Достаточно было одного короткого мысленного импульса, чтобы покорный Гримберту великан занес ногу. И еще одного – чтобы превратил лежащего перед ним человека в хлюпающий на снегу кровяной сгусток. Несовершенные сенсоры доспеха даже не смогут передать в полной мере его цвета.
– Тогда поднимайся.
– Что?
– Поднимайся! – нетерпеливо бросил Гримберт. – Мы все еще в чертовых Альбах, если ты не забыл, а мне хотелось бы заручиться помощью надежного человека, чтобы покинуть их живым. Кроме того… Кроме того, у дядюшки Лотара может оказаться много племянников и прочей родни, которая устремится по нашему следу, узнав о его никчемной кончине. Некоторые из них, надо думать, мало уступали ему красотой.
Берхард через силу открыл глаза и посмотрел ему в лицо. В броневой щиток рыцарского доспеха, но Гримберту, сидящему внутри бронекапсулы, показалось, что бывший барон встретился с ним взглядом.
– Ты хочешь, чтоб я снова стал твоим проводником?
– Не просто проводником. Оруженосцем. Даже рыцарю без герба нужен оруженосец.

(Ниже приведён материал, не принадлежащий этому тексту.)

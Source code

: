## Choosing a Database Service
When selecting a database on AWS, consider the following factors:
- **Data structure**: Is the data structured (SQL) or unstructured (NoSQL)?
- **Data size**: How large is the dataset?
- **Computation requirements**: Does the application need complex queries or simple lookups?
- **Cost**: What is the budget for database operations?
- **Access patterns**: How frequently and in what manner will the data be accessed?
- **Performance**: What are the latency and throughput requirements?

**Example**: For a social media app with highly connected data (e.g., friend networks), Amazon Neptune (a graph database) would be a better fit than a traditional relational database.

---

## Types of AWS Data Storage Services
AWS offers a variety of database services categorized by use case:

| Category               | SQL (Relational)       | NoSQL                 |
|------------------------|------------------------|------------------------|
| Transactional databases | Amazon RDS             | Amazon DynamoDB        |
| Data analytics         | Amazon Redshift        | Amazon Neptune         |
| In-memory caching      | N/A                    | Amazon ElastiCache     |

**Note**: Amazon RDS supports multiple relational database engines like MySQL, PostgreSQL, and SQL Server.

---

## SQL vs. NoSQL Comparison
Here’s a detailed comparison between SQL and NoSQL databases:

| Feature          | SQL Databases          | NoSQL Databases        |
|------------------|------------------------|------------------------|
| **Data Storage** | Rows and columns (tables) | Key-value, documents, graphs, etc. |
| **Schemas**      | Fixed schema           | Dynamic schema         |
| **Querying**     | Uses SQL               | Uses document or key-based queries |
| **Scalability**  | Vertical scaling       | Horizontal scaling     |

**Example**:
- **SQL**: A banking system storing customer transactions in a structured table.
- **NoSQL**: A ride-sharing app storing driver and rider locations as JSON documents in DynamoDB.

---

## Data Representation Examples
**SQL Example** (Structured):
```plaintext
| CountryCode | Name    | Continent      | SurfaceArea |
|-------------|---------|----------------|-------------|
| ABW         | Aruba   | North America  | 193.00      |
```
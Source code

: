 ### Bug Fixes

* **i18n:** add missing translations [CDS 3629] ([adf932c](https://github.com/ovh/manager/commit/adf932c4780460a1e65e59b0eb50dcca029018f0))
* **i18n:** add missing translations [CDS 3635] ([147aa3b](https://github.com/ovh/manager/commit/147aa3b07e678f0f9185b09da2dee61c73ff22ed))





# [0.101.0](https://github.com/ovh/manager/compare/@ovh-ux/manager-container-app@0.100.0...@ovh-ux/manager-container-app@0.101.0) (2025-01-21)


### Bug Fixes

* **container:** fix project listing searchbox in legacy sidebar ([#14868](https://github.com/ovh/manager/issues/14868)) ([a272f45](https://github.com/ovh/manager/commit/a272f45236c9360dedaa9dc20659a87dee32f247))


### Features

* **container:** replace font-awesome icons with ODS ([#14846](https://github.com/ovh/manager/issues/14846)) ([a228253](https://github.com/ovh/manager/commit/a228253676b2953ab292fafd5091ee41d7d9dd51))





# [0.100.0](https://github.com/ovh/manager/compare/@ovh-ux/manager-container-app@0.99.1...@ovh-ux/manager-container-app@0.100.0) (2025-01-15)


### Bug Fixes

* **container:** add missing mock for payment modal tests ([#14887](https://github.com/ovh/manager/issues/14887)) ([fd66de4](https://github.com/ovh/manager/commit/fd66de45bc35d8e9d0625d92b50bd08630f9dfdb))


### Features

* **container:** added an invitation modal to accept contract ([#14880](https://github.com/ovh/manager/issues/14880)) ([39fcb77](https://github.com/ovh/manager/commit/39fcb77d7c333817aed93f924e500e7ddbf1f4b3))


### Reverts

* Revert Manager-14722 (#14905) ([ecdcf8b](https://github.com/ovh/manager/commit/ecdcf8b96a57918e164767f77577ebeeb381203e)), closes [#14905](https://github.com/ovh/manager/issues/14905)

– Паршивый же из тебя получится рыцарь, – процедил Берхард сквозь уцелевшие зубы. – Старая развалюха, годная лишь пугать ворон…
– И старый однорукий оруженосец, ненавидящий своего сеньора, – согласился Гримберт. – Разве не прекрасное сочетание? Мы оба калеки, пусть и на свой лад, а калеки издавна держатся друг за друга, чтобы выжить.
В заплывших глазах бывшего барона мелькнуло что-то похожее на любопытство.
– Я бы, пожалуй, засмеялся, да только все мои ребра, кажется, лопнули до единого… Чем ты решил меня купить, Паук? Золотом, которого у тебя нет? Титулом, которого сам лишен?
– Ни к чему. Я дам тебе гораздо большее. Возможность увидеть, как я умру. Ты ведь, кажется, этого жаждал? Ты сам сказал, что я долго не проживу. Меня сведет в могилу или проклятая самоуверенность, или несчастливое стечение обстоятельств. А значит, ты сможешь видеть это воочию. Наблюдать за тем, как твой мучитель умрет. Черт возьми, немалая плата, а? Уж точно выше, чем какая-нибудь баронская корона!
– Ты рехнулся, Паук, – пробормотал Берхард. – От радиации у тебя помутился рассудок. Ты в самом деле желаешь нанять своего врага себе в услужение?
Гримберт усмехнулся:
– Отчего бы нет? В конце концов, мы начали с того, что предали друг друга. Что в этом мире может быть более стабильной связью, чем ненависть? Она уж точно прочнее и надежнее, чем все мыслимые клятвы и обеты. Ты хочешь убить меня, а значит, не допустишь, чтоб я нелепо погиб от чужой руки. Чего еще желать от оруженосца?
– Ах вот как… Ну и как же ты мыслишь дальнейшую жизнь, позволь спросить? Твой доспех – ржавая банка. Сеньор, который осмелится принять тебя под свое знамя, должен быть слеп как ты сам!
Гримберт пошевелил стволами орудий. Изношенные, неточные, лишенные боезаряда, они представляли не большую опасность, чем тележные оглобли. Но, кажется, он начал привыкать к управлению ими. По крайней мере движения доспеха больше не вызывали отвратительного зуда в подкорке.